Best Of :: People & Places
Correction: Former State District Judge Caprice Cosper has never expressed the opinion that she has been impressed with her successor, Judge Maria Jackson. The Houston Press regrets the error. When she was elected to the 339th Criminal District Court in 2008 as part of the Obama-led Democratic sweep, Maria Jackson already had three strikes against her: She had defeated Caprice Cosper, perhaps the best liked and most respected incumbent (and former Best of Houston® Best Judge in 1999); she came from municipal court, hardly the birthplace of judicial heavyweights; and she had never spent a day as a Harris County prosecutor, a critical pedigree for anyone aspiring to a criminal bench. And so most of the cognoscenti at the Criminal Justice Center, especially those from the Chuck Rosenthal government-in-exile, thought Jackson would be in way over her head. Well, turned out they were wrong. Jackson has gone about the business of dispensing justice in a way that has even impressed Cosper, her highly regarded predecessor. Jackson runs a tight but cordial courtroom with a staff that does not have the disposition of prison guards.
"Kindness" might be too frivolous a word to describe the heroic undoing of a terrible injustice. Anthony Graves spent 18 years on death row for the horrific slaughter of an entire family, his fate sealed in part by the word of another convicted killer who later recanted. In 2002, after he had already served eight years in prison, University of St. Thomas journalism students, under the direction of instructor Nicole Casarez, took a closer look into the case. What resulted was a Pandora's box of prosecutorial misconduct indicating that the Burleson County District Attorney's Office didn't care whether Graves was actually guilty. In 2006, the 5th Circuit Court of Appeals overturned Graves's conviction and ordered a new trial. But a special prosecutor assigned to the case determined there was not a shred of evidence Graves committed the murders. He's now a free man, thanks in part to a bunch of dedicated students. Makes us kind of ashamed to think of how we spent our undergrad years.
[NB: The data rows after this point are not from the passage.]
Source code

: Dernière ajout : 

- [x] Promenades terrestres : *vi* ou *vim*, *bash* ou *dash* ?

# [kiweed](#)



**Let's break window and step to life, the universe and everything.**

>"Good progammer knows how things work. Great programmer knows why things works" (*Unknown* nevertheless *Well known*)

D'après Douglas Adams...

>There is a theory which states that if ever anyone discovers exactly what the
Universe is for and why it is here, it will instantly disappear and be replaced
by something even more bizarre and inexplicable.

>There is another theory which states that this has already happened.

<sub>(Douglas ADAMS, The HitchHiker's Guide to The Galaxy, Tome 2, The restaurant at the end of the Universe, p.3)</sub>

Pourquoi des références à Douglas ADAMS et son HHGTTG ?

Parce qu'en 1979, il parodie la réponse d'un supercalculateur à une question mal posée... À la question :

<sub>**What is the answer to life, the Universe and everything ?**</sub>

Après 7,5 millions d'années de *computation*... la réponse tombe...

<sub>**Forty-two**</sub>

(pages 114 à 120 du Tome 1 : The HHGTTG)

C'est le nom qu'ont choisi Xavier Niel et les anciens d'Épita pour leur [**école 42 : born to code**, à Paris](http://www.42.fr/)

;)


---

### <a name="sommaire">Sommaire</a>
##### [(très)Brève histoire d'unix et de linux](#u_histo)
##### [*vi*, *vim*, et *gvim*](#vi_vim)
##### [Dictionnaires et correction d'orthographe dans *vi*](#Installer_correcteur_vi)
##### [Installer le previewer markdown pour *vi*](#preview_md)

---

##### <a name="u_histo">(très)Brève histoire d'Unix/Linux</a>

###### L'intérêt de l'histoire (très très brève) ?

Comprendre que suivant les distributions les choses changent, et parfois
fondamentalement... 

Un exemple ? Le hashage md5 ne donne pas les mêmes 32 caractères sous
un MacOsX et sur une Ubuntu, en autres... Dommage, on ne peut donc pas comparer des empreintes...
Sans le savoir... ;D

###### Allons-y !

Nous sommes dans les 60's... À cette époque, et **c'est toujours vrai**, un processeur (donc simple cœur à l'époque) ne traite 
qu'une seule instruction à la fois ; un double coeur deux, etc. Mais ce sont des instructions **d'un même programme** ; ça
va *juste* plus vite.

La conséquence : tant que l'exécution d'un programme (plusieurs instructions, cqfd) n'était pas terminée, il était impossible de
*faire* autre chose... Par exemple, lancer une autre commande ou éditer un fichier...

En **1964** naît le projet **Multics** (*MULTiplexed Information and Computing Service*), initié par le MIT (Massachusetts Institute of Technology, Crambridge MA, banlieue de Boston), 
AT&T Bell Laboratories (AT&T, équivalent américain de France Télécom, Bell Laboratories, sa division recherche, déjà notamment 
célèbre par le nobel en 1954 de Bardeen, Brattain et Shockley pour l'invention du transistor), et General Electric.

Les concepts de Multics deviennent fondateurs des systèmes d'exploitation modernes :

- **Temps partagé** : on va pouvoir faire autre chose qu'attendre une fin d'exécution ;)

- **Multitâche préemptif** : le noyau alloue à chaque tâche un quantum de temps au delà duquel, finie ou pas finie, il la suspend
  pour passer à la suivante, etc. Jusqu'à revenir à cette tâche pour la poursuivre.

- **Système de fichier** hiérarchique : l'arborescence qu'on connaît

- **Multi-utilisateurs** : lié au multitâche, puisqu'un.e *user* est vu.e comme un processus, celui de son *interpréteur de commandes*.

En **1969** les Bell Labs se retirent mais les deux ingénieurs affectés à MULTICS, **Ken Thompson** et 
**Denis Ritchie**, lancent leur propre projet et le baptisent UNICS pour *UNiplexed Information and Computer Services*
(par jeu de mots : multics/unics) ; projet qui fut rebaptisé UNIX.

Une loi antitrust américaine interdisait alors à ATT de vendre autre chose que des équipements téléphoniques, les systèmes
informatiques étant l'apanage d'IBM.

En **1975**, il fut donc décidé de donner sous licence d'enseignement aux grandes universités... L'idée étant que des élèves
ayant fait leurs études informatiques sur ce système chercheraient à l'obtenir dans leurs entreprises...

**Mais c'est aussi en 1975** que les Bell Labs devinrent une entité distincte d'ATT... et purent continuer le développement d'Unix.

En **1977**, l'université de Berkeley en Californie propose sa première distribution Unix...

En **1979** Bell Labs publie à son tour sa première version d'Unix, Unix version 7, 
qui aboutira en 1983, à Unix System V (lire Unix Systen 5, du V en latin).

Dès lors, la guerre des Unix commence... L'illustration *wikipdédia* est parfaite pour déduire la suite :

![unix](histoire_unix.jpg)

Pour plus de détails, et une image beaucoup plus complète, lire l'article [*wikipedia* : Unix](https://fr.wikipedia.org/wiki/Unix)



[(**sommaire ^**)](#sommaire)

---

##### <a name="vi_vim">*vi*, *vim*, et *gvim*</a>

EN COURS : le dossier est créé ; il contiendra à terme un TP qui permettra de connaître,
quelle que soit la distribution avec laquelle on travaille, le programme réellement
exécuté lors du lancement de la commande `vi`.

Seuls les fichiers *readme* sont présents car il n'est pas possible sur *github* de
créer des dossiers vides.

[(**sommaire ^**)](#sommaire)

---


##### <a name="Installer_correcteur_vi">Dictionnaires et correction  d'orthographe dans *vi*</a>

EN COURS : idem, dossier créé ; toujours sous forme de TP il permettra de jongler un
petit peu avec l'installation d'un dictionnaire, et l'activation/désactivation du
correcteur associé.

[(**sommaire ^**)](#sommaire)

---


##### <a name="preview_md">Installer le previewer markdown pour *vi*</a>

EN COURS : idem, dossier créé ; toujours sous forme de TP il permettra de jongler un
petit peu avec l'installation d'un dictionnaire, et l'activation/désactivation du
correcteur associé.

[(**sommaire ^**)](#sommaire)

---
If Cripe's name looks familiar, it might be because you've read her statements when she was with Continental Airlines, or her passionate involvement with a mayoral task force formed to fix the city's tarnished animal control department. More recently, embattled City Councilwoman Jolanda Jones tapped Cripe to help explain her side in an oft-confusing, largely idiotic investigation that hinged in part on whether Jones had used a city fax machine. Cripe either lacks (or is damn good at hiding) the hostility that a lot of flacks harbor toward the media; instead, she proved to be a reliable source of information and intelligent statements — even on deadline. We've never felt like we were getting the runaround with Cripe, whose dedication to her clients comes without ridiculous spin. To us media folk, it's remarkably refreshing.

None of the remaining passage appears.